Milli park statüsündeki bir ormanlık alana otel yapamazsınız. Kanun izin vermez.
180 dönümlük parselin 20 dönümü sit. Bu 20 dönümlük kısmın tahsisi iptal edilerek 160 dönüm üzerinden yapılaşma emsali belirlenmesi gerekirken...
Koruma amaçlı imar planı yapılmadığı için, 180 dönümün tamamının tahsisi sayesinde inşaatı yapacak firma fazla emsal kazanarak haksız rant sağlayacak.
*
Antik kentin dibine, yine kanuna aykırı şekilde geçiş alanı bile bırakmadan otel dikmeye kalkıyorlar ama nedense ÇED’e gerek duymuyorlar. Bunu Antalya İl Çevre ve Şehircilik Müdürlüğü’ne sundukları uyduruk proje tanıtım dosyasına bakıp anlayabiliriz.
Kaç ağaç kesileceğine dair bilgi yok.
19 bin metreküp (3 bin ton) hafriyatın arazinin neresinden çıkarılacağı, nasıl depolanacağı yok.
180 dönümlük orman alanında yapılacak kazılarda doğal alanın tahribatı, hangi canlıların zarar göreceği, flora ve faunaya etkilerinin neler olacağı, bu etkilerin engellenmesi için ne gibi önlemler alınacağı hakkında en ufak bir açıklama yok.

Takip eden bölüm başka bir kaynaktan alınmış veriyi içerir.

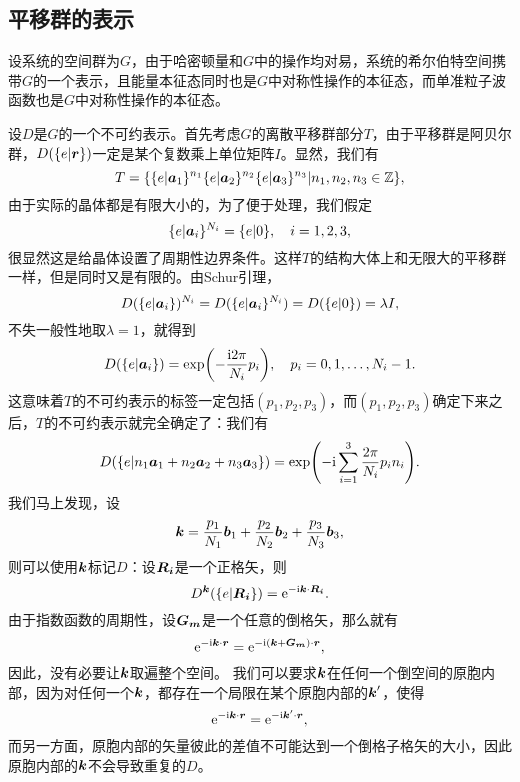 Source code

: 
\subsection{平移群的表示}\label{sec:transition-group-rep}

设系统的空间群为$G$，由于哈密顿量和$G$中的操作均对易，系统的希尔伯特空间携带$G$的一个表示，且能量本征态同时也是$G$中对称性操作的本征态，而单准粒子波函数也是$G$中对称性操作的本征态。

设$D$是$G$的一个不可约表示。首先考虑$G$的离散平移群部分$T$，由于平移群是阿贝尔群，$D(\{ e | \vb*{r}\})$一定是某个复数乘上单位矩阵$I$。显然，我们有
\begin{equation}
    T = \{ \{e | \vb*{a}_1\}^{n_1} \{e | \vb*{a}_2\}^{n_2} \{e | \vb*{a}_3\}^{n_3} | n_1, n_2, n_3 \in \mathbb{Z} \},
\end{equation}
由于实际的晶体都是有限大小的，为了便于处理，我们假定
\begin{equation}
    \{e | \vb*{a}_i\}^{N_i} = \{e | 0\}, \quad i = 1, 2, 3,
\end{equation}
很显然这是给晶体设置了周期性边界条件。这样$T$的结构大体上和无限大的平移群一样，但是同时又是有限的。由Schur引理，
\[
    D(\{e | \vb*{a}_i \})^{N_i} = D(\{e | \vb*{a}_i \}^{N_i}) = D(\{e | 0\}) = \lambda I,
\]
不失一般性地取$\lambda = 1$，就得到
\begin{equation}
    D(\{e | \vb*{a}_i\}) = \exp(- \frac{\mathrm{i} 2 \pi}{N_i} p_i), \quad p_i = 0, 1, \ldots, N_i - 1.
\end{equation}
这意味着$T$的不可约表示的标签一定包括$(p_1, p_2, p_3)$，而$(p_1, p_2, p_3)$确定下来之后，$T$的不可约表示就完全确定了：我们有
\begin{equation}
    D(\{e | n_1 \vb*{a}_1 + n_2 \vb*{a}_2 + n_3 \vb*{a}_3\}) = \exp(- \mathrm{i} \sum_{i=1}^3 \frac{2\pi}{N_i} p_i n_i ).
\end{equation}
我们马上发现，设
\begin{equation}
    \vb*{k} = \frac{p_1}{N_1} \vb*{b}_1 + \frac{p_2}{N_2} \vb*{b}_2 + \frac{p_3}{N_3} \vb*{b}_3,
\end{equation}
则可以使用$\vb*{k}$标记$D$：设$\vb*{R}_{\vb*{i}}$是一个正格矢，则
\begin{equation}
    D^{\vb*{k}}(\{e | \vb*{R}_{\vb*{i}} \}) = \mathrm{e}^{- \mathrm{i} \vb*{k} \cdot \vb*{R}_{\vb*{i}}}.
\end{equation}
由于指数函数的周期性，设$\vb*{G}_{\vb*{m}}$是一个任意的倒格矢，那么就有
\[
    \mathrm{e}^{- \mathrm{i} \vb*{k} \cdot \vb*{r}} = \mathrm{e}^{- \mathrm{i} (\vb*{k} + \vb*{G}_{\vb*{m}}) \cdot \vb*{r}},
\]
因此，没有必要让$\vb*{k}$取遍整个空间。
我们可以要求$\vb*{k}$在任何一个倒空间的原胞内部，因为对任何一个$\vb*{k}$，都存在一个局限在某个原胞内部的$\vb*{k}'$，使得
\[
    \mathrm{e}^{- \mathrm{i} \vb*{k} \cdot \vb*{r}} = \mathrm{e}^{- \mathrm{i} \vb*{k}' \cdot \vb*{r}},
\]
而另一方面，原胞内部的矢量彼此的差值不可能达到一个倒格子格矢的大小，因此原胞内部的$\vb*{k}$不会导致重复的$D$。

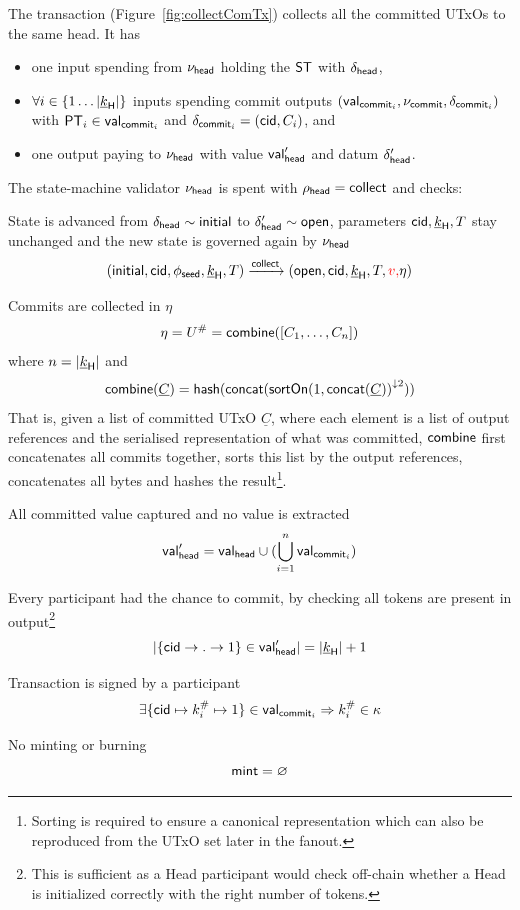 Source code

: \noindent The \mtxCCom{} transaction (Figure~\ref{fig:collectComTx}) collects
all the committed UTxOs to the same head. It has
\begin{itemize}
	\item one input spending from $\nu_\mathsf{head}$ holding the $\mathsf{ST}$ with $\delta_{\mathsf{head}}$,
	\item $\forall i \in \{1 \dots |\underline{k}_{\mathsf{H}}|\}$ inputs spending commit outputs
	      $(\mathsf{val}_{\mathsf{commit}_{i}}, \nu_{\mathsf{commit}}, \delta_{\mathsf{commit}_{i}})$ with $\mathsf{PT}_{i} \in \mathsf{val}_{\mathsf{commit}_{i}}$
	      and $\delta_{\mathsf{commit}_{i}} = (\mathsf{cid}, C_{i})$, and
	\item one output paying to $\nu_\mathsf{head}$ with value $\mathsf{val}_{\mathsf{head}}'$ and
	      datum $\delta_{\mathsf{head}}'$.
\end{itemize}

\noindent The state-machine validator $\nu_\mathsf{head}$ is spent with
$\rho_{\mathsf{head}} = \mathsf{collect}$ and checks:
\begin{menumerate}
	\item State is advanced from $\delta_{\mathsf{head}} \sim \mathsf{initial}$ to
	$\delta_{\mathsf{head}}' \sim \mathsf{open}$, parameters $\mathsf{cid},\underline{k}_{\mathsf{H}},T$ stay
	unchanged and the new state is governed again by $\nu_\mathsf{head}$
	\[
		(\mathsf{initial},\mathsf{cid},\phi_{\mathsf{seed}},\underline{k}_{\mathsf{H}},T) \xrightarrow{\mathsf{collect}} (\mathsf{open},\mathsf{cid},\underline{k}_{\mathsf{H}},T,\textcolor{red}{v,}\eta)
	\]
	\item Commits are collected in $\eta$
	\[
		\eta = U^{\#} = \mathsf{combine}([C_{1}, \dots, C_{n}])
	\]
	where $n = |\underline{k}_{\mathsf{H}}|$ and
	\[
		\mathsf{combine}(\underline{C}) = \mathsf{hash}(\mathsf{concat}({\mathsf{sortOn}(1, \mathsf{concat}(\underline{C}))}^{\downarrow2}))
	\]
	That is, given a list of committed UTxO $\underline{C}$, where each element is
	a list of output references and the serialised representation of what was
	committed, $\mathsf{combine}$ first concatenates all commits together, sorts this list
	by the output references, concatenates all bytes and hashes the
	result\footnote{Sorting is required to ensure a canonical representation which
		can also be reproduced from the UTxO set later in the fanout.}.

	\item All committed value captured and no value is extracted
	\[
		\mathsf{val}_{\mathsf{head}}' = \mathsf{val}_{\mathsf{head}} \cup (\bigcup_{i=1}^{n} \mathsf{val}_{\mathsf{commit}_{i}})
	\]
	\item Every participant had the chance to commit, by checking all tokens are
	present in output\footnote{This is sufficient as a Head participant would
		check off-chain whether a Head is initialized correctly with the right
		number of tokens.}
	\[
		|\{\mathsf{cid} \rightarrow . \rightarrow 1\} \in \mathsf{val}_{\mathsf{head}}'| = |\underline{k}_{\mathsf{H}}| + 1
	\]
	\item Transaction is signed by a participant
	\[
		\exists \{\mathsf{cid} \mapsto k^{\#}_{i} \mapsto 1\} \in \mathsf{val}_{\mathsf{commit}_{i}} \Rightarrow k^{\#}_{i} \in \kappa
	\]
	\item No minting or burning
	\[
		\mathsf{mint} = \varnothing
	\]
\end{menumerate}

İnşaat aşamasına dair gerçekçi veriler yok.
Kullanılan rüzgâr modelleme yönteminin geçerliliği yok.
İnşaat sırasında 150 personelin çalışacağı bölgede şantiye kurulup kurulmayacağının bilgisi yok.
Yok da yok.
Çevre ve Şehircilik İl Müdürlüğü’nün bu dosyaya bakıp verdiği “ÇED gerekli değildir” kararı mutlaka sorgulanmalı. Ya da biliyoruz zaten, Mustafa amcagiller hesabı.
*
Aslında aktörler değişiyor, dekorlar değişiyor ama hikâye hep aynı.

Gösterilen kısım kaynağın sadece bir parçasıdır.